In the interview below, May-Elise shares about the process making episodes for the series, talks golden age musicals, and discusses things that inspire her:
Me: Tell us a little about your background. What got you started writing musical pieces?
May-Elise Martinsen: During high school, I loved singing the standards of the “golden age” musical theatre repertoire, and I spent lots of time meditating on the merits of musical theatre movies like Show Boat and South Pacific. But it wasn’t until I returned to Norway the summer after my first year of college that I started thinking of writing my own show. That summer, I spent the days working at a local nursing home. In the off hours, however, I didn’t have much to do besides enjoy scenic walks and more scenic walks. I didn’t know many people in Oslo, and the few friends and relatives I did have in the city were enjoying vacation elsewhere.

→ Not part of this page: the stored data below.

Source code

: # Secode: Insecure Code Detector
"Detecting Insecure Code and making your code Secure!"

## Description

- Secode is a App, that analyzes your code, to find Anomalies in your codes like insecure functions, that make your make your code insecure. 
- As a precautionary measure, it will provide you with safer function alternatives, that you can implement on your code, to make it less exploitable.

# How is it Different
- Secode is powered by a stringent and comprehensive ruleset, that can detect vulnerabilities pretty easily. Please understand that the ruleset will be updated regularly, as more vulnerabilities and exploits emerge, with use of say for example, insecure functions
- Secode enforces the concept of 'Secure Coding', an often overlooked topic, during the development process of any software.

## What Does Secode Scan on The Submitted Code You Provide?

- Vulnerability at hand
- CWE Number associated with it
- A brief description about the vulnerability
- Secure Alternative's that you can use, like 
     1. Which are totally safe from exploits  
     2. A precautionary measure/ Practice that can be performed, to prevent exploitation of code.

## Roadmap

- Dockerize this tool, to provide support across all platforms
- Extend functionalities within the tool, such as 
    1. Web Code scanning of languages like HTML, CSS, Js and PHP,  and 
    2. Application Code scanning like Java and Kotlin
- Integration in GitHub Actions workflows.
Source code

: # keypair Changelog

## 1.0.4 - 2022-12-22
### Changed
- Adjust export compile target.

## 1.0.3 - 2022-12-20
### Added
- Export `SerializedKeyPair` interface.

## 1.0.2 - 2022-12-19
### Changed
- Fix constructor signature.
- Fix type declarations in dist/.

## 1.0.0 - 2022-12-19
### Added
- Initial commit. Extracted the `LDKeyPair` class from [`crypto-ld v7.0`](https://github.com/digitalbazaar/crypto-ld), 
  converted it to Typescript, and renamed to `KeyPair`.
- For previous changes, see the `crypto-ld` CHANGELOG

It was the first time in years that I hadn’t had deadlines and homework to keep me occupied. That freedom prompted me to pick up a hobby I hadn’t touched since I was ten - writing songs. When I returned to Wellesley that fall, I brought a few of my new songs to a composer seminar. To my surprise and pleasure, the main reaction to the music was: this sounds as though it belongs in a musical.

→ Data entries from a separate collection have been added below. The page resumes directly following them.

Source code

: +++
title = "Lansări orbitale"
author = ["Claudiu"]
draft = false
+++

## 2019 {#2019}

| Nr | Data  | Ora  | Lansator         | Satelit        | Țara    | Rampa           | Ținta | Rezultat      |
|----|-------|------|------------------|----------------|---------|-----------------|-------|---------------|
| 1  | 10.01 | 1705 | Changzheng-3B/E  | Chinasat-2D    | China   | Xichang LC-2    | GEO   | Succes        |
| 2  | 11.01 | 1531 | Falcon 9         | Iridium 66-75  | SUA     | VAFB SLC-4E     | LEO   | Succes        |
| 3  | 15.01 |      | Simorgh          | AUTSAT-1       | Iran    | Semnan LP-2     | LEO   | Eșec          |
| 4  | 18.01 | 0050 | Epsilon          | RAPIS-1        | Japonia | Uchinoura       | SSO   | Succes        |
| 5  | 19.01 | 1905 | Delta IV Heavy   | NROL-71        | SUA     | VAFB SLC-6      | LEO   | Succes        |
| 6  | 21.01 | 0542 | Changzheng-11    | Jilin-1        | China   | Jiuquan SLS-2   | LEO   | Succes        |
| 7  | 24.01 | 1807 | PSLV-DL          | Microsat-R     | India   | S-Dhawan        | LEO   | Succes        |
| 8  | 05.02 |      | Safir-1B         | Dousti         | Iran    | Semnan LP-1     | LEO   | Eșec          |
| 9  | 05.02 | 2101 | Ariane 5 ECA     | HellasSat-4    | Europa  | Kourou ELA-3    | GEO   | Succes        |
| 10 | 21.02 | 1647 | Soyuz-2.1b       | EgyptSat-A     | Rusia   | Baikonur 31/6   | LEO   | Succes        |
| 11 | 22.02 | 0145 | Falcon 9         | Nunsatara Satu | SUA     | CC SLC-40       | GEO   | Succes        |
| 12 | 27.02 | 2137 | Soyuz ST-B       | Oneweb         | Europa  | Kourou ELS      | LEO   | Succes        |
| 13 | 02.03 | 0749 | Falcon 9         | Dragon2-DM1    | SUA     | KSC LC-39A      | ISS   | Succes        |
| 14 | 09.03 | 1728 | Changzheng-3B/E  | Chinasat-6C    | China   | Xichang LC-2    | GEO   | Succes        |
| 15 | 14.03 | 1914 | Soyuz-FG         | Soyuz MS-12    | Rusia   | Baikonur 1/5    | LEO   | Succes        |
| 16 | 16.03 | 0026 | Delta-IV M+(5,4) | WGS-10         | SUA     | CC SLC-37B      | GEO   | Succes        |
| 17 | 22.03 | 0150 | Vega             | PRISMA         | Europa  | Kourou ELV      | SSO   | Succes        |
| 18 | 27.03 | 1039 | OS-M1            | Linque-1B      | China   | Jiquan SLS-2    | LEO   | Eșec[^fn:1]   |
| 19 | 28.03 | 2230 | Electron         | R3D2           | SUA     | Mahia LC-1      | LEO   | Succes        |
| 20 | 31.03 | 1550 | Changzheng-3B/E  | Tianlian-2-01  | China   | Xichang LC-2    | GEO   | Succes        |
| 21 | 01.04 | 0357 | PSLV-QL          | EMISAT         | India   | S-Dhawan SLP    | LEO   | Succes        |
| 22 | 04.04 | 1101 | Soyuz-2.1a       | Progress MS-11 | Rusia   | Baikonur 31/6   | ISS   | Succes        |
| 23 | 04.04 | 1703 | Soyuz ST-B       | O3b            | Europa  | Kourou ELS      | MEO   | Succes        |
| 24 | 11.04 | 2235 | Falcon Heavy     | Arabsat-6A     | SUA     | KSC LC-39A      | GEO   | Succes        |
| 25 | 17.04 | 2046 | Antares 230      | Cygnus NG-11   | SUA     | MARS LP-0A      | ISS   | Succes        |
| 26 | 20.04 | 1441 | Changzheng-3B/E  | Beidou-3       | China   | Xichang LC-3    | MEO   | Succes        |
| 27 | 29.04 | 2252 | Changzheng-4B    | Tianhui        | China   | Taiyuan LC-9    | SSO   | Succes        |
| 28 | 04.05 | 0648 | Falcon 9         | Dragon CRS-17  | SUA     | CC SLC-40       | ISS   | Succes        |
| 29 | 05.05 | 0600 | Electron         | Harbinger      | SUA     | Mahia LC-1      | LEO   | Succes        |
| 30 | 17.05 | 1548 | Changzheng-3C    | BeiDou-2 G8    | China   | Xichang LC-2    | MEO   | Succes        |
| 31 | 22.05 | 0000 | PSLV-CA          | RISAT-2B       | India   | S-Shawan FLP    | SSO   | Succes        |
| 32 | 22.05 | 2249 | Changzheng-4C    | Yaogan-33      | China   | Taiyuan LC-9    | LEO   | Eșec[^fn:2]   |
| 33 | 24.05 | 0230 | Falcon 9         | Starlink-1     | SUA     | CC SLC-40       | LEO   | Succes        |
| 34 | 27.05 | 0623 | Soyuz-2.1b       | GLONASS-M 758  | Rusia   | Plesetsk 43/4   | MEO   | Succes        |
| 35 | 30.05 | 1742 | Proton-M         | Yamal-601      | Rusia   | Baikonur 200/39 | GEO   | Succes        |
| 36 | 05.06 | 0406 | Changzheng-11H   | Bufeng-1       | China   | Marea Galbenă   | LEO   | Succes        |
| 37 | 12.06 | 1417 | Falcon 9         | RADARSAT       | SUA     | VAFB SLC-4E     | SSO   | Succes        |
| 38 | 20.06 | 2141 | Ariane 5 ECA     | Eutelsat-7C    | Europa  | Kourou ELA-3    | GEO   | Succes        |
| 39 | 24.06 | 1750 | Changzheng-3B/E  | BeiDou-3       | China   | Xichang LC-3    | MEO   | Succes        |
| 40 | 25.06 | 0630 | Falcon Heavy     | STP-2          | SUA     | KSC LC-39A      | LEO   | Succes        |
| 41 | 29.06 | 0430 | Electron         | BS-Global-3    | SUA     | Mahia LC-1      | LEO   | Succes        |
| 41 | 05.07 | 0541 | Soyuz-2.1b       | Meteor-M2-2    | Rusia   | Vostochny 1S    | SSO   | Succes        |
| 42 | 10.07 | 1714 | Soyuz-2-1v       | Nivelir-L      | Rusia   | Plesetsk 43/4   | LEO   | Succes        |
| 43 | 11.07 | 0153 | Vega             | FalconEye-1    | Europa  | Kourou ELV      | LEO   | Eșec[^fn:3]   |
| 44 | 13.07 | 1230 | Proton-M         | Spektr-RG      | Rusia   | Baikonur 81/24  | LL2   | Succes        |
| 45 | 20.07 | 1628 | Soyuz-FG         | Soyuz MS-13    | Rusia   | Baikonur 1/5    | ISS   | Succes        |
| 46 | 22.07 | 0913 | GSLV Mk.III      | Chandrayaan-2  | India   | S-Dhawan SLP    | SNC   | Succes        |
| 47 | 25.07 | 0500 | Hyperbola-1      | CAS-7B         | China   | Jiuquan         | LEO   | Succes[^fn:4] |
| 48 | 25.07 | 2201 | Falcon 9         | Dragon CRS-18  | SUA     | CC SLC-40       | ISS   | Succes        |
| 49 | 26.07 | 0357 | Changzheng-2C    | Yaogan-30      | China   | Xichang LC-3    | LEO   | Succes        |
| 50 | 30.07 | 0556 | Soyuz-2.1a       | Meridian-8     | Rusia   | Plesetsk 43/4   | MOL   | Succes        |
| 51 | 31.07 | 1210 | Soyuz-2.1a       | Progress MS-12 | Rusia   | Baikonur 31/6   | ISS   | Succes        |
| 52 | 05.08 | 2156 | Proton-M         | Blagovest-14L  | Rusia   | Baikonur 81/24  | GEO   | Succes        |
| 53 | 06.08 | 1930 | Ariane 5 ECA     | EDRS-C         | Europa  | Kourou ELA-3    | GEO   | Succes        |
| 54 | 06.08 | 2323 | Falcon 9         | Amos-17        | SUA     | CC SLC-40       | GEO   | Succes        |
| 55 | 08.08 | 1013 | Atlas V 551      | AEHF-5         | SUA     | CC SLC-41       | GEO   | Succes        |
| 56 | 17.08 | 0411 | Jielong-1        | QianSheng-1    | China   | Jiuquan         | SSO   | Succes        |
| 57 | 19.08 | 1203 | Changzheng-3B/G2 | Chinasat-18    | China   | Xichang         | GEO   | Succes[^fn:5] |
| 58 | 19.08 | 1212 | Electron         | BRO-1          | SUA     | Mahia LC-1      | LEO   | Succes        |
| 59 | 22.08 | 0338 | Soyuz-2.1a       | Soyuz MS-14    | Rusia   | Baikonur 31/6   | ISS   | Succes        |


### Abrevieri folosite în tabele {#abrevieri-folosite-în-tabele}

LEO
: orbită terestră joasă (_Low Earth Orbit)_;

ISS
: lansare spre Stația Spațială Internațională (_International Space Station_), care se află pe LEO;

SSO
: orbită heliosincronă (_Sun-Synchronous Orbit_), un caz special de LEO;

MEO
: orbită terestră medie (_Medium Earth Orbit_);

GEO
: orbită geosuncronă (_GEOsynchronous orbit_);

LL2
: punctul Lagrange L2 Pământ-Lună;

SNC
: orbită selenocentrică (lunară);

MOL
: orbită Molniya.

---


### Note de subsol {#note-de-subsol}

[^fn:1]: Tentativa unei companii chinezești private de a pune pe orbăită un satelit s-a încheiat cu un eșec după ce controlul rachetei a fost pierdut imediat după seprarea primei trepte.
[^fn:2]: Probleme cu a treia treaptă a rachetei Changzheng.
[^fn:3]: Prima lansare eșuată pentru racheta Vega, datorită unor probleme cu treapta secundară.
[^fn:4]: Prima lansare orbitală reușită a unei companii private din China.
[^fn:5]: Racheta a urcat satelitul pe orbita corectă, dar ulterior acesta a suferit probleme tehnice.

The more I started exploring musical theatre writing, the more it felt like the right path for me - and the perfect way to combine my writing and performing interests.
Me: How has your Wellesley experience influenced your journey into musical theatre?
May-Elise: A small liberal arts school, Wellesley is not the traditional place to study music or develop a relationship with musical theatre. There were four music majors in my year, and the department strongly favored theory over performance and classical repertoire over any “popular” material (yes, musical theatre qualifies as “pop.”)
Still, when I told the faculty in my sophomore year that I wanted to write a full-length musical about Scandinavian medieval queen, Margrete I, for my senior thesis, I couldn’t have imagined a more supportive environment. Even though I had little composition experience, the faculty helped me arrange my own study abroad program in Norway and develop my Margrete musical compositions through several independent study classes. I ended up exploring one moment of Margrete’s life through three different storytelling mediums in a part research-part composition senior thesis. It was a great opportunity to develop musical theatre in a broader sense, and I feel grateful the faculty allowed me so much license to design an education that fit my goals.